Saudi Arabia’s residential market sees surge in mortgage activity, fueling housing supply growth

RIYADH: Mortgage contracts registered in Saudi Arabia reached 24,482 in the second quarter of 2024, an annual rise of 12 percent, according to real estate firm Jones Lang LaSalle.

The total value of these agreements stood at SR18 billion ($4.86 billion), marking an 8 percent rise year-on-year.

A report from the company argued that this growth in mortgage activity underscores the ongoing demand for residential properties and reflects the government’s commitment to supporting homeownership among its citizens.

As a result of this rising need, the Kingdom’s property market is experiencing a significant expansion, with a notable increase in housing supply in key cities like Riyadh and Jeddah. 

According to the report, the total residential stock in Riyadh reached 1.46 million units in the first half of the year, while Jeddah’s inventory stood at 891,000. 

This expansion aligns with the Kingdom’s ongoing efforts to accommodate a growing population and meet the rising demand for independent living arrangements.

In the first half of 2024 alone, Riyadh delivered approximately 16,200 residential units, and Jeddah added around 11,300 units to its housing stock. 

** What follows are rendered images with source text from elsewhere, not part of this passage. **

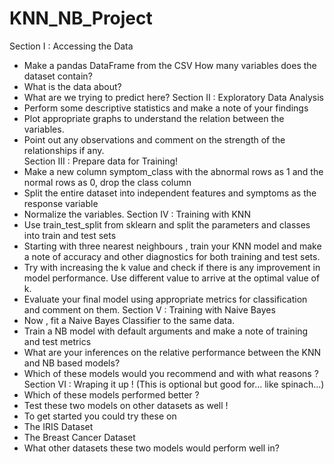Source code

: # KNN_NB_Project


Section I : Accessing the Data<br>
- Make a pandas DataFrame from the CSV
 How many variables does the dataset contain?
- What is the data about?
- What are we trying to predict here?
Section II : Exploratory Data Analysis
- Perform some descriptive statistics and make a note of your findings
- Plot appropriate graphs to understand the relation between the variables.
- Point out any observations and comment on the strength of the relationships if any.<br>
Section III : Prepare data for Training!
- Make a new column symptom_class with the abnormal rows as 1 and the normal rows as 0, drop the class column
- Split the entire dataset into independent features and symptoms as the response variable
- Normalize the variables.
Section IV : Training with KNN<br>
- Use train_test_split from sklearn and split the parameters and classes into train and test sets
- Starting with three nearest neighbours , train your KNN model and make a note of accuracy and other diagnostics for both training and test sets.
- Try with increasing the k value and check if there is any improvement in model performance. Use different value to arrive at the optimal value of k.
- Evaluate your final model using appropriate metrics for classification and comment on them.
Section V : Training with Naive Bayes<br>
- Now , fit a Naive Bayes Classifier to the same data.
- Train a NB model with default arguments and make a note of training and test metrics
- What are your inferences on the relative performance between the KNN and NB based models?
- Which of these models would you recommend and with what reasons ?
Section VI : Wraping it up ! (This is optional but good for... like spinach...)<br>
- Which of these models performed better ?
- Test these two models on other datasets as well !
- To get started you could try these on
- The IRIS Dataset
- The Breast Cancer Dataset
- What other datasets these two models would perform well in?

These numbers are expected to increase further in the second half of the year, with an additional 16,000 projected for both cities. 

This robust supply growth is driven by several factors, including the younger generation’s preference for independent living and Saudi Arabia’s broader goals under its Vision 2030 initiative, which aims to enhance the quality of life for its citizens through urban development and housing sector expansion.

The surge in housing supply has sparked an innovation wave in housing design, catering to the evolving needs and preferences of the younger demographic. However, this rapid development is not without its challenges. 

Developers face hurdles, particularly in Riyadh, where rising land costs present a significant concern. Furthermore, the sector is grappling with volatile construction expenses influenced by global economic headwinds, capacity constraints in the local market, increasing shipping expenses, and high financing prices. 

These factors have led to delays in some scheduled deliveries, prompting owner-occupiers and investors to adopt a cautious, wait-and-see approach.

In terms of market performance, Riyadh recorded a 10 percent year-on-year increase in sale prices and a 9 percent rise in rental rates as of June 2024, indicating strong demand and a robust market. Jeddah also demonstrated growth, albeit at a slightly slower pace, with a 5 percent increase in sale prices and a 4 percent rise in rental rates.

Despite these challenges, the residential market remains resilient. Developers are adapting to the evolving landscape by managing costs and optimizing construction processes to ensure the continued delivery of new housing.

The anticipated addition of another 16,000 units in Riyadh and Jeddah in the latter half of 2024 suggests that the Kingdom is on track to meet the rising demand for residential properties, thereby contributing to the broader goals of Saudi Vision 2030.